There was the 12-year-old boy who savagely beat a 6-year-old girl to death, supposedly mimicking his favorite wrestler while he pummeled this girl to death, who was one-third his size. In Sacramento, 14-year-old youth, who while apparently mimicking a TV show, gruesomely stabbed and murdered a minim art clerk. Then there is what seems to be the perpetually increasing number of school shootings. These savage criminals should not be sent to a typical young offender center for a couple of years and released as if nothing had happened. However, section 16 does not provide an adequate solution to this epidemic of kid criminals. According to an article in the Sacramento Bee by Marie Lindstrom, Research suggests that adolescents squeezed through the adult system are more likely to come out as violent career criminals than similar kids handled on the juvenile side.

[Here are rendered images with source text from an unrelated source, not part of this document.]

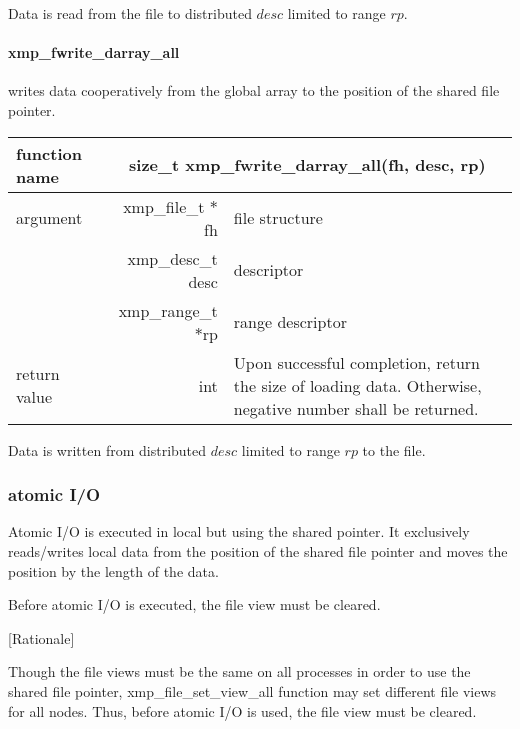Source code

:    Data is read from the file to distributed $desc$ limited to range $rp$.

   \paragraph{ xmp\_fwrite\_darray\_all} writes data cooperatively from the global array to the
   position of the shared file pointer.

   \begin{table}[h]
    \begin{center}
     \begin{tabular}{|l|r|p{80mm}|}
      \hline
      {\bf function name}  & \multicolumn{2}{c|}{\bf size\_t
      xmp\_fwrite\_darray\_all(fh, desc, rp)} \\ \hline \hline
      argument & xmp\_file\_t $*$fh & file structure \\ \cline{2-3}
      & xmp\_desc\_t desc & descriptor \\ \cline{2-3}
      & xmp\_range\_t $*$rp & range descriptor \\ \hline
      return value & int & Upon successful completion, return the size
	      of loading data. Otherwise, negative number shall be
	      returned. \\ \hline
      \end{tabular}
     \end{center}
    \label{tb:aaa}
   \end{table}

   Data is written from distributed $desc$ limited to range $rp$ to the file.

   \clearpage

   \subsubsection{atomic I/O}

   Atomic I/O is executed in local but using the shared pointer. 
   It exclusively reads/writes local data
   from the position of the shared file pointer and moves the position by the length of the data.

   Before atomic I/O is executed, the file view must be cleared.
   
   [Rationale]

   Though the file views must be the same on all processes in order to use the shared file pointer,
   xmp\_file\_set\_view\_all
   function may set different file views for all nodes.
   Thus, before atomic I/O is used, the file view must be cleared.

Though I do agree with the method for making the determination of transferring to ordinary court section 16 (2), which is based on the seriousness and circumstances of the offence, the age, maturity, character, and background of the young person, I do not agree with the general idea of transferring young offenders to adult court. A young person who commits serious offences must often be detained to uphold society s right to be protected from crime, but sending youths to an adult penitentiary contradicts section 3 (c. 1). This section states that the protection of society, which is a primary objective of the criminal law applicable to youth is best served by rehabilitation, wherever possible, of young persons who commit offences, and rehabilitation is best achieved by addressing the needs and circumstances of a young person that are relevant to the young person s offending behaviour; I do not entirely agree with the way the criminal justice system is run, nor all aspects of the Young Offenders Act. As much as it pains me to see young offenders constantly get off with a slap on the wrist, I do feel that under any and all circumstances, young offenders must be treated differently than adults. Young offenders need guidance, as many of the young offenders may have had very little deep-seated guidance to begin with.
A lengthy prison term with hard-assed criminals is simply not the way to rehabilitate a young person, no matter how serious their crime was. Simply put, section 16 contradicts the declaration of principles set out in the Y. O. A. act itself, and as such has no place in the act.